Please return every line of the records below that holds the word "what".

→ Data:
···
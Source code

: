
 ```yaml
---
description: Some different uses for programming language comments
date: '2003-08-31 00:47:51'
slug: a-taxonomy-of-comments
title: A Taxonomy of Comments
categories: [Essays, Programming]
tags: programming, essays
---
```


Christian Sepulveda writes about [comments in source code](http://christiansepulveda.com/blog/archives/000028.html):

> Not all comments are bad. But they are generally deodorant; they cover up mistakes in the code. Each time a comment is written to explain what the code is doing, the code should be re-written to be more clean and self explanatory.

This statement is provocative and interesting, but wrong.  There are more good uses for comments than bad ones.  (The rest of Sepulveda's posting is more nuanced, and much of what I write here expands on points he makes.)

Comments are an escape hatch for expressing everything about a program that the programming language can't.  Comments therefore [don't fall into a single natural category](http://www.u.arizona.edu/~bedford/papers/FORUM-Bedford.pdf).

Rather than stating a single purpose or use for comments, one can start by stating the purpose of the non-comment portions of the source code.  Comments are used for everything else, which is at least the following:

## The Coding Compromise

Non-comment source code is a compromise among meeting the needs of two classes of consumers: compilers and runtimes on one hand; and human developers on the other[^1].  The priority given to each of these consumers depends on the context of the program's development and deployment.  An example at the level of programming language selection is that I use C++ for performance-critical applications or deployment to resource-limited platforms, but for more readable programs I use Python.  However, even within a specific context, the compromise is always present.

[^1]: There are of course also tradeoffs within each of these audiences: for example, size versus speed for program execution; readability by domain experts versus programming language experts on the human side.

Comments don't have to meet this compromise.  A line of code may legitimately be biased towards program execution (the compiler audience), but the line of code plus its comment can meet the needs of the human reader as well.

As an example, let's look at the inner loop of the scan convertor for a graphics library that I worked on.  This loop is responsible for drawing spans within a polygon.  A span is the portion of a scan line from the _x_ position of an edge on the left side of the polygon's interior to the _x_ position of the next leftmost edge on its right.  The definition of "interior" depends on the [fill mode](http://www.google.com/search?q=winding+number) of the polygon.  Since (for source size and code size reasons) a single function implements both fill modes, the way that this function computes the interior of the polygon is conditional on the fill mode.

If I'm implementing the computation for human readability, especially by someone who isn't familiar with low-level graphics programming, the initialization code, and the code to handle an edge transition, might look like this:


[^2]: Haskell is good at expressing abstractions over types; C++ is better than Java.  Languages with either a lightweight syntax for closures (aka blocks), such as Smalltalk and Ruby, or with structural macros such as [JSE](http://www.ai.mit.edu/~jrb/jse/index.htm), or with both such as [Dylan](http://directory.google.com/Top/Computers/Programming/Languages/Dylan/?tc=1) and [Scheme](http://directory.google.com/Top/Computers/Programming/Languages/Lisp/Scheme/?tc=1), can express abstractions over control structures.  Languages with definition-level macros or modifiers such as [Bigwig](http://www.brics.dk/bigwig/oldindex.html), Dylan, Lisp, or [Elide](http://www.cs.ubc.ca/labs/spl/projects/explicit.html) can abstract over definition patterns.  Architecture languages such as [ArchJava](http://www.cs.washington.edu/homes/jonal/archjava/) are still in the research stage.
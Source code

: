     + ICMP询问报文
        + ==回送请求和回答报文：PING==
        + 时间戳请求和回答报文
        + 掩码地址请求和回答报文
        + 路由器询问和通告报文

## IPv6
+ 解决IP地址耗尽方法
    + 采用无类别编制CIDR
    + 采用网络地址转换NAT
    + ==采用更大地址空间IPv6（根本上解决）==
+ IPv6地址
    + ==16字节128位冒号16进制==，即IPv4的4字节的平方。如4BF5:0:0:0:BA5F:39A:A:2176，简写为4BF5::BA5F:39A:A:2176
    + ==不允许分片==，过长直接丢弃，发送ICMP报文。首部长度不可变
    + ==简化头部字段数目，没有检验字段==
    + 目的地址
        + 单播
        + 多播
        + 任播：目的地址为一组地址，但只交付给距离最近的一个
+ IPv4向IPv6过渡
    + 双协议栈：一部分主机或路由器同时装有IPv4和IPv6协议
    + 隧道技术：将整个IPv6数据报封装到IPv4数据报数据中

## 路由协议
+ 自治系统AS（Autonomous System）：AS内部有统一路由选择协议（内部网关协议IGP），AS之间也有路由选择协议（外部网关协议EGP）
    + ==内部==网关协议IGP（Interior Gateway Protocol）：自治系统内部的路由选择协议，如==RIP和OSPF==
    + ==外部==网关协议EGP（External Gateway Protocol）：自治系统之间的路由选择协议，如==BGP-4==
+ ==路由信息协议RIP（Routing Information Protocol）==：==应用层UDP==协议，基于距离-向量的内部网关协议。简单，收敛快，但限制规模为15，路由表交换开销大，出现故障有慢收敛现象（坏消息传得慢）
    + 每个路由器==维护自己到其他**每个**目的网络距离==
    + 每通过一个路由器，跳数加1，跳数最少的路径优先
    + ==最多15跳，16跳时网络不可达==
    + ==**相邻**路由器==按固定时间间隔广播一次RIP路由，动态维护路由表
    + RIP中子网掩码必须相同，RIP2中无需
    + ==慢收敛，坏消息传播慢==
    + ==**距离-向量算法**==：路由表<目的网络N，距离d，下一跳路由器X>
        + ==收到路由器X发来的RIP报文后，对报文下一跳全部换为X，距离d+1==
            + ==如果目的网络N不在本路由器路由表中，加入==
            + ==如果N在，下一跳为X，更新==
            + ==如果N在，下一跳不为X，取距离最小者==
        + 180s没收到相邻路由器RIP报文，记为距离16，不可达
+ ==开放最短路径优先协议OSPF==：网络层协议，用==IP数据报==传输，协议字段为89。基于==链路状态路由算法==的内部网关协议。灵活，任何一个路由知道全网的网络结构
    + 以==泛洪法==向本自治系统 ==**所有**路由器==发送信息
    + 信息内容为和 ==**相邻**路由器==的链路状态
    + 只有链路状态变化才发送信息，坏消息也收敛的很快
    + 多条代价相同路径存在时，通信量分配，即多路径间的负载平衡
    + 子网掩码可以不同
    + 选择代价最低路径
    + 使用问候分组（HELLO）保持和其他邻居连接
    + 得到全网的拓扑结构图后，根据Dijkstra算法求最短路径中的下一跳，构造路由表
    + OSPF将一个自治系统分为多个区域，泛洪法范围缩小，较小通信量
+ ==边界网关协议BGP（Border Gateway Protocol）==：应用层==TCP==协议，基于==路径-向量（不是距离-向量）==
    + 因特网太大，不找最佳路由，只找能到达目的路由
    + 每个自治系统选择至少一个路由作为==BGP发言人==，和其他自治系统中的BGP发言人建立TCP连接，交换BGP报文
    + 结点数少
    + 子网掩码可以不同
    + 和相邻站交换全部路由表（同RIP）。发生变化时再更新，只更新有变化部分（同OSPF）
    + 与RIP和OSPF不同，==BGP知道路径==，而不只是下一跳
···
→ Exercise answer:
> Not all comments are bad. But they are generally deodorant; they cover up mistakes in the code. Each time a comment is written to explain what the code is doing, the code should be re-written to be more clean and self explanatory.
This statement is provocative and interesting, but wrong.  There are more good uses for comments than bad ones.  (The rest of Sepulveda's posting is more nuanced, and much of what I write here expands on points he makes.)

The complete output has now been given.